Financial markets have kicked off the new year with some decent volatility and the first week may have given us a flavour of what we should expect will be the story going forward.

Here are the scheduled economic data releases and events that could trigger even more volatility in the coming days:

Monday, January 10

  • EUR: Eurozone November unemployment rate
  • USD: Atlanta Fed President Raphael Bostic speech

Tuesday, January 11

  • AUD: Australia November external trade and retail sales
  • USD: Fed Speak – Kansas City Fed President Esther George, St. Louis Fed President James Bullard

Wednesday, January 12

  • CNH: China December CPI and PPI
  • JPY: BOJ Governor Haruhiko Kuroda speech
  • EUR: Eurozone November industrial production
  • USD: US December CPI and Fed Beige Book

Thursday, January 13

  • USD: US initial weekly jobless claims and December PPI
  • USD: Fed Speak – Richmond Fed President Thomas Barking, Philadelphia Fed President Patrick Harker, Chicago Fed President Charles Evans

Friday, January 14

  • CNH: China December external trade
  • GBP: UK November industrial production and trade balance
  • USD: US December retail sales, industrial production, and January consumer sentiment
  • USD: New York Fed President John Williams speech

 

 

US CPI the must-watch data

Hot inflation will no doubt grab the headlines this week with the release of the latest US CPI figures for December on Wednesday. Numerous analysts expect a headline print above 7% with the usual suspects continuing to drive prices higher ie. shelter costs, wage inflation and vehicle prices.  

With the labour market pretty much inline with the Fed’s maximum-employment goal, any surprises in the data could reinforce or reverse some of the year’s market momentum, depending on their direction. Also out of the US, the University of Michigan Sentiment survey and retail sales might attract some attention. The consumer inflation expectations part in the former will be key for economists, with all the market’s current attention on price pressures.

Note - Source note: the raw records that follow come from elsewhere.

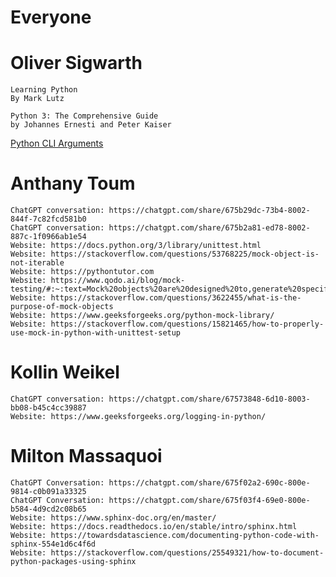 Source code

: # Everyone

# Oliver Sigwarth

    Learning Python
    By Mark Lutz

    Python 3: The Comprehensive Guide
    by Johannes Ernesti and Peter Kaiser

[Python CLI Arguments](https://docs.python.org/3/library/argparse.html#action)

# Anthany Toum
    ChatGPT conversation: https://chatgpt.com/share/675b29dc-73b4-8002-844f-7c82fcd581b0
    ChatGPT conversation: https://chatgpt.com/share/675b2a81-ed78-8002-887c-1f0966ab1e54
    Website: https://docs.python.org/3/library/unittest.html
    Website: https://stackoverflow.com/questions/53768225/mock-object-is-not-iterable
    Website: https://pythontutor.com
    Website: https://www.qodo.ai/blog/mock-testing/#:~:text=Mock%20objects%20are%20designed%20to,generate%20specific%20types%20of%20errors.
    Website: https://stackoverflow.com/questions/3622455/what-is-the-purpose-of-mock-objects
    Website: https://www.geeksforgeeks.org/python-mock-library/
    Website: https://stackoverflow.com/questions/15821465/how-to-properly-use-mock-in-python-with-unittest-setup

# Kollin Weikel
    ChatGPT conversation: https://chatgpt.com/share/67573848-6d10-8003-bb08-b45c4cc39887
    Website: https://www.geeksforgeeks.org/logging-in-python/
    
# Milton Massaquoi
    ChatGPT Conversation: https://chatgpt.com/share/675f02a2-690c-800e-9814-c0b091a33325 
    ChatGPT Conversation: https://chatgpt.com/share/675f03f4-69e0-800e-b584-4d9cd2c08b65
    Website: https://www.sphinx-doc.org/en/master/ 
    Website: https://docs.readthedocs.io/en/stable/intro/sphinx.html
    Website: https://towardsdatascience.com/documenting-python-code-with-sphinx-554e1d6c4f6d
    Website: https://stackoverflow.com/questions/25549321/how-to-document-python-packages-using-sphinx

Pace of rising rates hits markets

A first rate hike by the Fed in March is now priced in at around 90% with a total of four 25bps moves for the whole of the year. It is not so much the level of where bond yields are, but the speed at which they are rising that has shocked some areas of the market. Equities, and tech stocks in particular, have taken a hit as investors rotate out of growth companies and into value stocks like financials, which generate cash flows now rather than yet-to-be proven cash flows.

This environment should be supportive for the dollar given that the Fed is now fully behind the more hawkish narrative and in lift-off mode. Rising real rates and the risk-off environment have so far cancelled each other out in EUR/USD this year.

Commodity and high yield FX should also be bid, but this might be easily undone if stock markets start to selloff more sharply than just a wobble.